Nvidia Tesla T4 brings Turing smarts to AI inferencing

At his GTC Japan keynote, Nvidia CEO Jensen Huang noted that AI inferencing—or the use of trained neural network models—is set to become a $20-billion market over the next five years. More and more applications are going to demand services like natural language processing, translation, image and video searches, and AI-driven recommendation, according to Nvidia. To power that future, the company is putting the Turing architecture in data centers using the Tesla T4 inferencing card and letting models run on those cards with the TensorRT Hyperscale Platform.

The Tesla T4 accelerator

The Tesla T4 has 320 Turing tensor cores and 2560 CUDA cores that are good for 8.1 TFLOPS of single-precision FP32, 65 TFLOPS of half-precision FP16, 130 TOPS for INT8, and 260 TOPS for INT4 calculations. The Tesla P40 inference accelerator, by comparison, couldn't perform accelerated half-precision FP16 operations and tops out at 47 TOPS for INT8.

Nvidia also claims the T4 has "twice the decoding performance" for video streams as past products, and it can handle up to 38 1920×1080 video streams for applications like video search, among many others. The T4 delivers that impressive performance in a mere 75 W passively-cooled form factor, compared to 250 W for the Tesla P40.

To allow developers to take advantage of servers and data centers stuffed with T4 accelerators, Nvidia also announced the TensorRT 5 inference optimizer and runtime. TensorRT claims to optimize trained neural networks from practically every deep-learning framework for Tesla accelerators and to help developers tune their models for use with reduced-precision calculations like INT8 and FP16 data types.

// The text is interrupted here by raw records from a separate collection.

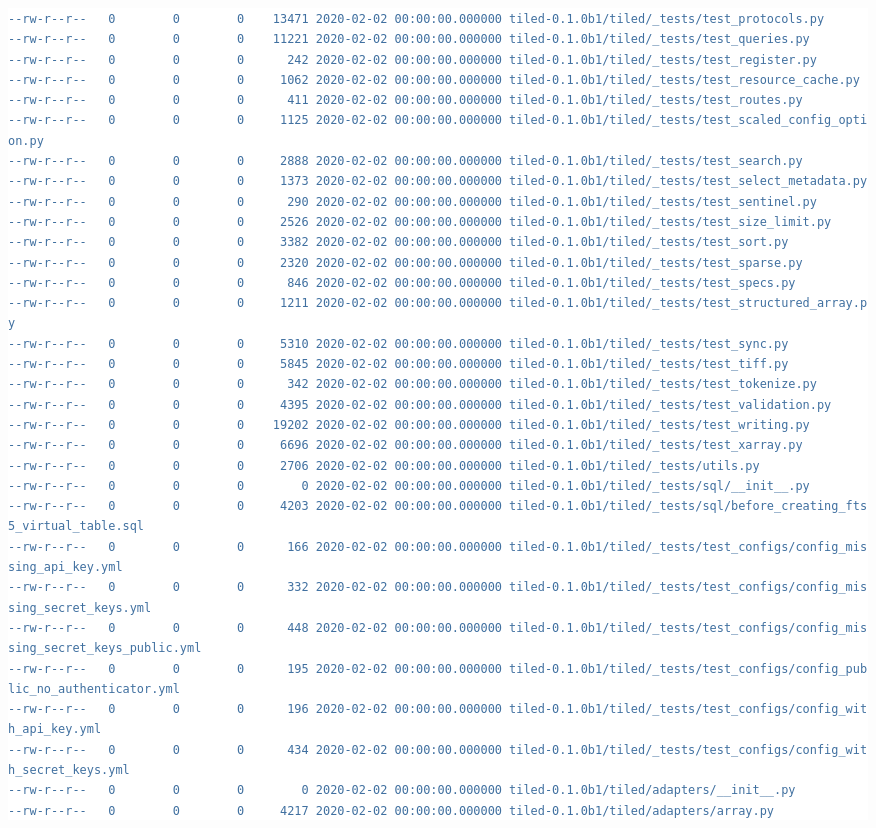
 ```diff
--rw-r--r--   0        0        0    13471 2020-02-02 00:00:00.000000 tiled-0.1.0b1/tiled/_tests/test_protocols.py
--rw-r--r--   0        0        0    11221 2020-02-02 00:00:00.000000 tiled-0.1.0b1/tiled/_tests/test_queries.py
--rw-r--r--   0        0        0      242 2020-02-02 00:00:00.000000 tiled-0.1.0b1/tiled/_tests/test_register.py
--rw-r--r--   0        0        0     1062 2020-02-02 00:00:00.000000 tiled-0.1.0b1/tiled/_tests/test_resource_cache.py
--rw-r--r--   0        0        0      411 2020-02-02 00:00:00.000000 tiled-0.1.0b1/tiled/_tests/test_routes.py
--rw-r--r--   0        0        0     1125 2020-02-02 00:00:00.000000 tiled-0.1.0b1/tiled/_tests/test_scaled_config_option.py
--rw-r--r--   0        0        0     2888 2020-02-02 00:00:00.000000 tiled-0.1.0b1/tiled/_tests/test_search.py
--rw-r--r--   0        0        0     1373 2020-02-02 00:00:00.000000 tiled-0.1.0b1/tiled/_tests/test_select_metadata.py
--rw-r--r--   0        0        0      290 2020-02-02 00:00:00.000000 tiled-0.1.0b1/tiled/_tests/test_sentinel.py
--rw-r--r--   0        0        0     2526 2020-02-02 00:00:00.000000 tiled-0.1.0b1/tiled/_tests/test_size_limit.py
--rw-r--r--   0        0        0     3382 2020-02-02 00:00:00.000000 tiled-0.1.0b1/tiled/_tests/test_sort.py
--rw-r--r--   0        0        0     2320 2020-02-02 00:00:00.000000 tiled-0.1.0b1/tiled/_tests/test_sparse.py
--rw-r--r--   0        0        0      846 2020-02-02 00:00:00.000000 tiled-0.1.0b1/tiled/_tests/test_specs.py
--rw-r--r--   0        0        0     1211 2020-02-02 00:00:00.000000 tiled-0.1.0b1/tiled/_tests/test_structured_array.py
--rw-r--r--   0        0        0     5310 2020-02-02 00:00:00.000000 tiled-0.1.0b1/tiled/_tests/test_sync.py
--rw-r--r--   0        0        0     5845 2020-02-02 00:00:00.000000 tiled-0.1.0b1/tiled/_tests/test_tiff.py
--rw-r--r--   0        0        0      342 2020-02-02 00:00:00.000000 tiled-0.1.0b1/tiled/_tests/test_tokenize.py
--rw-r--r--   0        0        0     4395 2020-02-02 00:00:00.000000 tiled-0.1.0b1/tiled/_tests/test_validation.py
--rw-r--r--   0        0        0    19202 2020-02-02 00:00:00.000000 tiled-0.1.0b1/tiled/_tests/test_writing.py
--rw-r--r--   0        0        0     6696 2020-02-02 00:00:00.000000 tiled-0.1.0b1/tiled/_tests/test_xarray.py
--rw-r--r--   0        0        0     2706 2020-02-02 00:00:00.000000 tiled-0.1.0b1/tiled/_tests/utils.py
--rw-r--r--   0        0        0        0 2020-02-02 00:00:00.000000 tiled-0.1.0b1/tiled/_tests/sql/__init__.py
--rw-r--r--   0        0        0     4203 2020-02-02 00:00:00.000000 tiled-0.1.0b1/tiled/_tests/sql/before_creating_fts5_virtual_table.sql
--rw-r--r--   0        0        0      166 2020-02-02 00:00:00.000000 tiled-0.1.0b1/tiled/_tests/test_configs/config_missing_api_key.yml
--rw-r--r--   0        0        0      332 2020-02-02 00:00:00.000000 tiled-0.1.0b1/tiled/_tests/test_configs/config_missing_secret_keys.yml
--rw-r--r--   0        0        0      448 2020-02-02 00:00:00.000000 tiled-0.1.0b1/tiled/_tests/test_configs/config_missing_secret_keys_public.yml
--rw-r--r--   0        0        0      195 2020-02-02 00:00:00.000000 tiled-0.1.0b1/tiled/_tests/test_configs/config_public_no_authenticator.yml
--rw-r--r--   0        0        0      196 2020-02-02 00:00:00.000000 tiled-0.1.0b1/tiled/_tests/test_configs/config_with_api_key.yml
--rw-r--r--   0        0        0      434 2020-02-02 00:00:00.000000 tiled-0.1.0b1/tiled/_tests/test_configs/config_with_secret_keys.yml
--rw-r--r--   0        0        0        0 2020-02-02 00:00:00.000000 tiled-0.1.0b1/tiled/adapters/__init__.py
--rw-r--r--   0        0        0     4217 2020-02-02 00:00:00.000000 tiled-0.1.0b1/tiled/adapters/array.py
```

Nvidia will also provide a TensorRT inference server application as a containerized microservice to deploy deep-learning models to production systems. The company claims the TensorRT inference server keeps Tesla accelerators fed and ensures peak throughput from Nvidia hardware. The inference server application is ready for use with Kubernetes and Docker, and Nvidia will make it available through its GPU Cloud resource.

Comments closed
    • BurntMyBacon
    • 4 years ago

    Only in hindsight or by proxy.

    • K-L-Waster
    • 4 years ago

    Is there a chance? Anything’s possible.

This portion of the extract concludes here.